5) Don't wait until you need a tool or accessory to buy it, look for the deal and be realistic in what tools you might actually use and buy those tools or equipment as you find them at the right price. 

6) While on the subject of price do not buy tools used at a price greater than you could later sell that tool/machine for.

7) One last recent addition to my tool buying rules; pay attention to old USA made names leaving the country for offshore production. A prime example is Vise-Grip pliers. A few years ago Irwin Company bought the brand and moved them from DeWitt Nebraska to China or somewhere like that. When I saw that was going to happen I bought a decent selection of the USA made stuff for my son while it could still be had. My boy is nine, by the time he is of age to need those tools I wanted him to have some decent ones. This is the one circumstance that will cause me to break my buy it used philosophy. The new USA option is leaving likely never to return in my life so I will jump on stuff like that as I can afford to and as situations dictate. 
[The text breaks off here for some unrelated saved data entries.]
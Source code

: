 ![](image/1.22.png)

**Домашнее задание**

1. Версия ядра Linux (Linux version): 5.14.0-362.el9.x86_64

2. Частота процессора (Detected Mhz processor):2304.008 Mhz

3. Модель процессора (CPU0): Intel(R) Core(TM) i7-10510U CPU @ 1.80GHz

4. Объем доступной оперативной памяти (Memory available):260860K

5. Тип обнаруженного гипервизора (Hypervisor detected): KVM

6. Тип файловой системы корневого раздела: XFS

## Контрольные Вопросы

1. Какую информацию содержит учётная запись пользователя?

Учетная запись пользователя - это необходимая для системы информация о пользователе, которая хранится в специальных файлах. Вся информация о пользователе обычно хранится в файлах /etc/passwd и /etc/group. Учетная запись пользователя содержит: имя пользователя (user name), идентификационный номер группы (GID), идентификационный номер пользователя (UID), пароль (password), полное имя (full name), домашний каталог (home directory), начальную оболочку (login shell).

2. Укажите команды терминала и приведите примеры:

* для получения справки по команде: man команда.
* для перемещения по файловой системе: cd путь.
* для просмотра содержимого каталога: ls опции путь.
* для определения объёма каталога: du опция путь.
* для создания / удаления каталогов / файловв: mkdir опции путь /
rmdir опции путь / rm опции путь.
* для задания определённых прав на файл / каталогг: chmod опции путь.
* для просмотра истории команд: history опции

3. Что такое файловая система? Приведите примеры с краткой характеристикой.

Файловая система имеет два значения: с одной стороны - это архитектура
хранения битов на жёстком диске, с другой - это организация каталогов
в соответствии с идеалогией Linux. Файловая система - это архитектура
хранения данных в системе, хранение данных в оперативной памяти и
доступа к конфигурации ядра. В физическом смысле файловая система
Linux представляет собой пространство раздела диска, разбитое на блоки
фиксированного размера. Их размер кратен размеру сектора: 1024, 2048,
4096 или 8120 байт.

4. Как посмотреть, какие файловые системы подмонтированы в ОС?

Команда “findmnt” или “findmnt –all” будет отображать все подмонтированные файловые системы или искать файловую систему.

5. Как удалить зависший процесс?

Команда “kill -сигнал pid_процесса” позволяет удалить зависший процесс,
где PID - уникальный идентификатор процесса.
I think I might have highjacked this thread, sorry bout that. I will watch that!


----------



## Robert62

I have most of the "Must Haves" but the pin gauges, do you use them very often? For the microscope, I have both the manual and a USB microscope. The USB microscope has software that can be used to measure different shapes based on a calibration.


----------



## porter_jamie

6" rule. if you dont have one of those in your top pocket you don't look the part!
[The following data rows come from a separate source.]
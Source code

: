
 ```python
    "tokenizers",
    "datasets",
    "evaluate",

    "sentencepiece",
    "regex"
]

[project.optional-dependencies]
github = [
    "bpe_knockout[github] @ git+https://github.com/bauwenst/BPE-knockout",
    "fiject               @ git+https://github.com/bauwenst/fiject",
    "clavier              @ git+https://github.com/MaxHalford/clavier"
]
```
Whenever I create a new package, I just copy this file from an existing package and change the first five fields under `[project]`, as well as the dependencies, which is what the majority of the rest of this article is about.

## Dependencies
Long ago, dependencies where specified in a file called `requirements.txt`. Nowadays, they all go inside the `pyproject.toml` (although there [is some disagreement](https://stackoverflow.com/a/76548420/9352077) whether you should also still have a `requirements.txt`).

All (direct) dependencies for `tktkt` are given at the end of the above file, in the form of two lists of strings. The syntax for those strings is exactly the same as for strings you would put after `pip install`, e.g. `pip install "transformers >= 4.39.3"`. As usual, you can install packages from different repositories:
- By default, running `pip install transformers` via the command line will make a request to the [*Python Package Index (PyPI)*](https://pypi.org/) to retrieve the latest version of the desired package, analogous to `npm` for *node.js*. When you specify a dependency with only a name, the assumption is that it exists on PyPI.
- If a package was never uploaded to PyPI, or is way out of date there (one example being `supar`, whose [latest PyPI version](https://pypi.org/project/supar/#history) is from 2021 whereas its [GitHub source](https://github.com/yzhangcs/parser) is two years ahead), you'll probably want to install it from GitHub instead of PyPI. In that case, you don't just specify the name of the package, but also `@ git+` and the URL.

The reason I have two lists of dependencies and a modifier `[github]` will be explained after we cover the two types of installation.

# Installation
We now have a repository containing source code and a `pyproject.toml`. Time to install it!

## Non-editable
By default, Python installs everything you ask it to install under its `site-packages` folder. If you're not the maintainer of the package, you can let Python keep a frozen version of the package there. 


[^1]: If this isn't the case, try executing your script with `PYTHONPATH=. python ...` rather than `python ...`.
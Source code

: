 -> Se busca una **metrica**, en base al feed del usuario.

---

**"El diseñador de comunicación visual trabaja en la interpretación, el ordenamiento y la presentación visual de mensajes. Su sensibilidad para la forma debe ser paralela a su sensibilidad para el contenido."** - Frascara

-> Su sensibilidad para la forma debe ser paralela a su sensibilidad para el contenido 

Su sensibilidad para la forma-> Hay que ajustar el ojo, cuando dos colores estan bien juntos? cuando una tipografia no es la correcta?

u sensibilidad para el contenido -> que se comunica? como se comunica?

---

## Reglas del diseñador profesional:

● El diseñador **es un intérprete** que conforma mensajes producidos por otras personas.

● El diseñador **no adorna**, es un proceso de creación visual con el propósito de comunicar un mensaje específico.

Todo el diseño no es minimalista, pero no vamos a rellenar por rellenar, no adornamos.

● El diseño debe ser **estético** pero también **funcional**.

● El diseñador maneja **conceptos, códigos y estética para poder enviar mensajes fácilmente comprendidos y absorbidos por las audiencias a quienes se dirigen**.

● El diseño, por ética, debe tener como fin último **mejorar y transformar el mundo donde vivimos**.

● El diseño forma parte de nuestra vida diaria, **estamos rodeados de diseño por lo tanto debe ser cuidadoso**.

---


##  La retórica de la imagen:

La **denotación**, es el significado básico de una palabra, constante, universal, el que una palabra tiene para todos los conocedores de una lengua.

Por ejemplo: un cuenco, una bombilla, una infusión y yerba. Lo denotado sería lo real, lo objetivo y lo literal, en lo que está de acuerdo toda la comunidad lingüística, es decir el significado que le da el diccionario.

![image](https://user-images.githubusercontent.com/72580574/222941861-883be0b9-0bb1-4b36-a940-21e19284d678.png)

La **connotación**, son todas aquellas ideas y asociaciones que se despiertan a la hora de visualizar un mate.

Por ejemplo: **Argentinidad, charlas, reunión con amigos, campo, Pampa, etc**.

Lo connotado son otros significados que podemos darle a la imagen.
my must have is a 150mm/6" mitutoyo digi caliper. I do not make the mistake of lending if to anyone, since somebody ruined my last set using them to scribe a line, ffs.

Being born in 1970 in the uk, we were not taught imperial/english at school, so i do struggle a bit with fractions. I envy my father who can convert effortlessly in his head between metric and imperial. I have to measure stuff in metric and then consult my trusty wall chart to see what the nearest imperial size is. How am i supposed to know what the next size up from 29/64 is!!!
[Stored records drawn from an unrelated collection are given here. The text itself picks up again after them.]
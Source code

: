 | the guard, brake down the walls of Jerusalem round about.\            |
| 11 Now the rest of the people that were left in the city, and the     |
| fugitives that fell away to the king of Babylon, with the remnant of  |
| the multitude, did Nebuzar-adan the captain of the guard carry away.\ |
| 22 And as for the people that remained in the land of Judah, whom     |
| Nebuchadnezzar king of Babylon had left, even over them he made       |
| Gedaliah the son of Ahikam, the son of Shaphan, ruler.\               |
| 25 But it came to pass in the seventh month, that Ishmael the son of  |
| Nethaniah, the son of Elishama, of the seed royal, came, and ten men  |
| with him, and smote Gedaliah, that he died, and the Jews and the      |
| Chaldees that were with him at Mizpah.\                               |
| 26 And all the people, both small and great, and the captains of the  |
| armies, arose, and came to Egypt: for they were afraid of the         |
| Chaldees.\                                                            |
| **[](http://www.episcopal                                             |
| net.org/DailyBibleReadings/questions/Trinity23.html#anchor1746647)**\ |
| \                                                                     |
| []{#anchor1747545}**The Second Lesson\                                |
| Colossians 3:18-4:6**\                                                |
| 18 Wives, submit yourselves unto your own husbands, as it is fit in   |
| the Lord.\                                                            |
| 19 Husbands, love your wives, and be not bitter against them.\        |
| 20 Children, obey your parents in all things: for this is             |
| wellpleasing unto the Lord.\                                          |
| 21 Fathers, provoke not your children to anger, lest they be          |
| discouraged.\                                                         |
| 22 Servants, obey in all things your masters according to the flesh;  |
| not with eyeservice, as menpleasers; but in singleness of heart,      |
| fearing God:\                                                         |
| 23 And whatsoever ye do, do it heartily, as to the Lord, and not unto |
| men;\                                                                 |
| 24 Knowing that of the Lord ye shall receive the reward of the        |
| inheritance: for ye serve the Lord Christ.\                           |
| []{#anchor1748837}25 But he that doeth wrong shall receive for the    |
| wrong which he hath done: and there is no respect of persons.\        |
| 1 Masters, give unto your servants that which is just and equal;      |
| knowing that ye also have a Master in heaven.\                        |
as for using an imperial micrometer, they frighten me! and i do not own any imperial clocks/indicators so i cannot get confused there.

true story:
i have worked at an automotive oem, and i visited the german supplier of clutch hydraulic master cylinders and slave cylinders. there are basically two sizes of mc, 19.05mm, and 15.875mm

i immediately knew what these sizes were, so i asked the german supplier why we chose 19.05 and not 19mm, and 15.875 and not 16mm. He gave me this cock and bull story about how the diameter of the mc and the slave have been carefully chosen to get the correct hydraulic ratio blah blah blah.

He had no idea at all it was 3/4" and 5/8". completely stunned.

i like to think that it winds up the French that they invented the metric system, and michelin being one of the worlds biggest tyre manufacturers still have to make tyres in inch diameter .


----------



## Rbeckett

And lest we forget the 25.4 wheel cylinders that abound on just about every rear wheel drive car on the planet.  That is just too funny about how he missed such an obvious thing.  I guess once your firmly entrenched in metric you forget the imperial system is around too.  I would have been unable to walk away without schooling him at least a little or leaving him with some food for thought.  But I have been refered to unkindly on more than one occcasion too.  Great story.
Bob


----------



## rdhem2

One tool I have not seen mentioned yet but has saved my bacon more than once is a a Starrett tool that resembles a 6" scale.  However it is tapered from one end to the other.  Reads metric on one side, inch on the other.  Sorry I don't know the part number.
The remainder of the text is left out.